Telephone Service

King Abdul Aziz was well aware that an efficient telecommunications system was essential to his plans for consolidating and developing the Kingdom and it was during his reign (in 1930 - 1348/49 AH) that the first telephone exchange was installed in Al-Dira.

In 1953 (1372/73 AH), the Ministry of Communications was formed and amongst its responsibilities, were post and telecommunications. Within a year, the Saudi Arabian Radio Telecommunication Scheme RT-1 was installed, providing a multi-channel telephone and telegraph network linking Riyadh, Dammam, Jiddah, the Holy Cities of Makkah and Madinah, and Taif.

In 1977 (1397/98 AH), the Ministry of Post, Telegraphs and Telephones (which had taken over PTT responsibilities from the Ministry of Communications) embarked upon an ambitious plan to establish a modern telecommunications network, comprising telephone, telegraph and telex services, for the entire Kingdom.

In May 1998, Saudi Arabia's telecommunications services were privatized. The new company, known as the Saudi Telecommunications Company (STC), had a capital of more than SR10 billion during the first phase.
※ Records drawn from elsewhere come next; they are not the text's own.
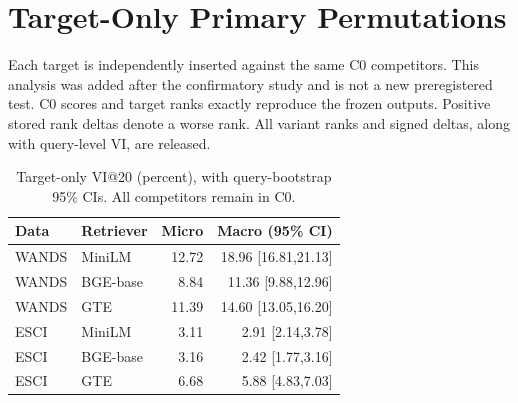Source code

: \section{Target-Only Primary Permutations}
Each target is independently inserted against the same C0 competitors. This analysis was added after the confirmatory study and is not a new preregistered test. C0 scores and target ranks exactly reproduce the frozen outputs. Positive stored rank deltas denote a worse rank. All variant ranks and signed deltas, along with query-level VI, are released.
\begin{table}[H]
\caption{Target-only VI@20 (percent), with query-bootstrap 95\% CIs. All competitors remain in C0.}
\label{tab:targetonly}
\centering\small
\begin{tabular}{llrr}
\toprule Data & Retriever & Micro & Macro (95\% CI) \\
\midrule
WANDS & MiniLM & 12.72 & 18.96 [16.81,21.13] \\
WANDS & BGE-base & 8.84 & 11.36 [9.88,12.96] \\
WANDS & GTE & 11.39 & 14.60 [13.05,16.20] \\
ESCI & MiniLM & 3.11 & 2.91 [2.14,3.78] \\
ESCI & BGE-base & 3.16 & 2.42 [1.77,3.16] \\
ESCI & GTE & 6.68 & 5.88 [4.83,7.03] \\
\bottomrule\end{tabular}
\end{table}
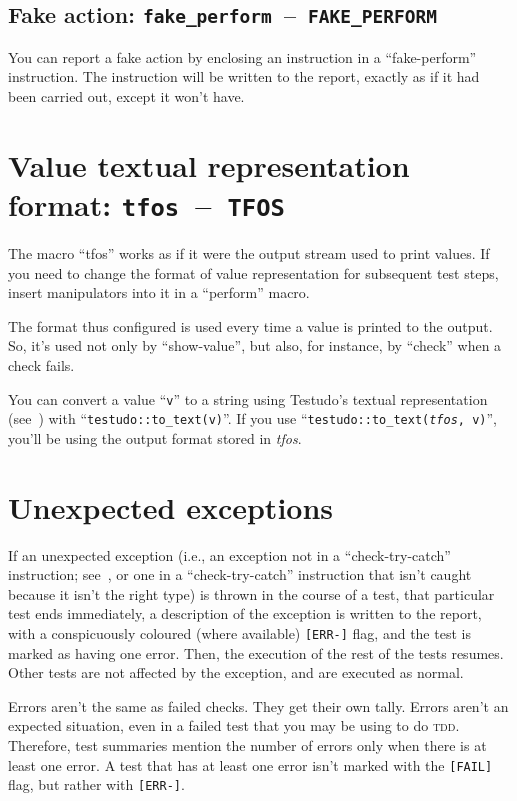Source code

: \documentclass[twoside, a4paper, article]{memoir}
\newcommand*\testudocolor{\color{red!80!blue}}
\newcommand*\testudo[1]{\texttt{\testudocolor{}#1}}
\newcommand*\testudopair[2]{\testudo{#1}~--~\testudo{#2}}
\newcommand\sectiontestudopair[3]{%
  \section[#1]{#1: \testudopair{#2}{#3}}}
\newcommand\subsectiontestudopair[3]{%
  \subsection[#1]{#1: \testudopair{#2}{#3}}}
\providecommand\typesetexample[1]{%
}
\begin{document}
\typesetexample{fake-declare}


\subsectiontestudopair{Fake action}{fake\_perform}{FAKE\_PERFORM}
\label{sec:fake-action}

You can report a fake action by enclosing an instruction in a ``fake-perform''
instruction.  The instruction will be written to the report, exactly as if it
had been carried out, except it won't have.

\typesetexample{fake-perform}


\sectiontestudopair{Value textual representation format}%
  {tfos}{TFOS}
\label{sec:value-textual-representation-format}

The macro ``tfos'' works as if it were the output stream used to print values.
If you need to change the format of value representation for subsequent test
steps, insert manipulators into it in a ``perform'' macro.

\typesetexample{tfos}

The format thus configured is used every time a value is printed to the output.
So, it's used not only by ``show-value'', but also, for instance, by ``check''
when a check fails.

You can convert a value ``\texttt{v}'' to a string using Testudo's textual
representation (see~) with
``\texttt{testudo::to\_text(v)}''.  If you use
``\texttt{testudo::to\_text(\textit{tfos}, v)}'', you'll be using the output
format stored in \emph{tfos}.

\typesetexample{tfos-to-text}


\section{Unexpected exceptions}
\label{sec:unexpected-exceptions}

If an unexpected exception (i.e., an exception not in a ``check-try-catch''
instruction; see~, or one in a ``check-try-catch''
instruction that isn't caught because it isn't the right type) is thrown in the
course of a test, that particular test ends immediately, a description of the
exception is written to the report, with a conspicuously coloured (where
available) \verb|[ERR-]| flag, and the test is marked as having one error.
Then, the execution of the rest of the tests resumes.  Other tests are not
affected by the exception, and are executed as normal.

Errors aren't the same as failed checks.  They get their own tally.  Errors
aren't an expected situation, even in a failed test that you may be using to do
\textsc{tdd}.  Therefore, test summaries mention the number of errors only
when there is at least one error.  A test that has at least one error isn't
marked with the \verb|[FAIL]| flag, but rather with \verb|[ERR-]|.
\end{document}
STC will become one of the Kingdom's largest employers, providing jobs for more than 70,000 Saudis.

In May 2003, the Ministry of Post, Telegraph and Telephones was renamed Ministry of Telecommunications and Information Technology.

By end of 2006, the number of fixed telephone lines rose to 4 million, of which 3 million lines (75%) were household telephones.